A Wiccan decides to read the Bible straight-through and gives his impressions of the good book and how well modern Christians embody it today.

“Sorry man, but I don’t see any Christ in many of the present day “Christian” churches. Instead they remind me of college fraternities where a select, chosen few are welcome and the rest are turned away at the door. I think of the megachurches (here in Dallas there is a church that is commonly referred to as either Fort God or, if they have a festival going, Six Flags Over Jesus) and am forcibly reminded of Jesus throwing the moneylenders out of his Father’s house.”

The post prompted a progressive Christian to muse on how outsiders view Christianity.

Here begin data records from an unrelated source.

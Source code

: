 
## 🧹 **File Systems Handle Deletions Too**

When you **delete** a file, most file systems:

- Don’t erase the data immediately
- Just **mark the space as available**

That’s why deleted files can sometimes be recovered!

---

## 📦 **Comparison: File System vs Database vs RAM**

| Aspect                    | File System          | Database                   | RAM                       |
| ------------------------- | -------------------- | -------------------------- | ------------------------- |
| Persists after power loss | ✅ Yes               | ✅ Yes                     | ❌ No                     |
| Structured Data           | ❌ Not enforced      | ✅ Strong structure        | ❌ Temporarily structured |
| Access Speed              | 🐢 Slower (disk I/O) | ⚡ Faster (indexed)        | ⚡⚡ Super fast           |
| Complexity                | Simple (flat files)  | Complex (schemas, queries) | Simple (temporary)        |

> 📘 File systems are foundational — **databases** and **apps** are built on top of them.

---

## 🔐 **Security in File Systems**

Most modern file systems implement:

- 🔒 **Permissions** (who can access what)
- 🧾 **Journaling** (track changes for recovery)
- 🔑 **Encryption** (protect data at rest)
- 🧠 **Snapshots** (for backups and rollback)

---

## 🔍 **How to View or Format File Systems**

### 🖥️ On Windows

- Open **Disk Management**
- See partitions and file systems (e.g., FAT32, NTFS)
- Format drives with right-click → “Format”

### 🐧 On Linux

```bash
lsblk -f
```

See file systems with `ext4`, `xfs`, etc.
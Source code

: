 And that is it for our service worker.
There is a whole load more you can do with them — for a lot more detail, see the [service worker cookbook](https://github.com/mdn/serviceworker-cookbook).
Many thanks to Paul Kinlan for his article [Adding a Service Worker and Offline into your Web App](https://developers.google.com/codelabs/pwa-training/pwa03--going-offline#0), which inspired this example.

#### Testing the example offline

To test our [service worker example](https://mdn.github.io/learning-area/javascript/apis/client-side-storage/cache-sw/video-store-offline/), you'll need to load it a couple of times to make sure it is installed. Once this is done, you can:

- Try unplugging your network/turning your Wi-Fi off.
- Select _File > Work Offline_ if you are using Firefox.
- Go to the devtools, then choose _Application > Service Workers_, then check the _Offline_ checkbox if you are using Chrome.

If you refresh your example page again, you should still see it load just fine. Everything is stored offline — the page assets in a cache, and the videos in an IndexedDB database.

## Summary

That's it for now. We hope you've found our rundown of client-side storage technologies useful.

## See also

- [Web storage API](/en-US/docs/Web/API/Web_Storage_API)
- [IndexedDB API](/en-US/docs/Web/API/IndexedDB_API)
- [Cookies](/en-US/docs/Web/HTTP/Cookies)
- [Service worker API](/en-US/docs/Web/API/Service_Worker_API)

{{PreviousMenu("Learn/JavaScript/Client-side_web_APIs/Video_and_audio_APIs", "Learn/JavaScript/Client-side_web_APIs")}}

“I think this article by a Wiccan responding to the gospels is fascinating. It also reveals quite a bit about how we are or are not perceived as churches. It’s a background that I kind of share, so I have a lot of sympathy. My question is how we can honour this kind of searching without being imperialistic and triumphalistic. How can we affirm what is really of lasting value in this search and gently challenge the stuff that gets in the way of the gospel -and what is the gospel for this person anyway? Sometimes our ‘gospel’ turns out to be nothing of the kind, merely a set of propositions that make sesne to us and which we suppose, therefore, ought to be accespted by others.”

Andii @ Nouslife (the Christian blogger) also tries to make sense of what was really going on with the recent ‘Episcopagan’ scandal.

“I just wonder whether this sense of the counter-message of church structures and legalistic Christianity is part of what is going on in this story of an Epsicopal Priest reaching out to Druids… it’s hard to tell but I suspect that he was/is trying to affrim a real spiritual search which is rightly picking up important things that just do not seem to be representable in the church as it is currently configured and it makes it really hard to know how best to deal with it.”

I personally see this sort of inter-faith blog reading as an important step to real tolerance and understanding (on both sides). Maybe we can start to agree that progressive and liberal Christians have many values in common (and many common causes) with the modern Pagan movement.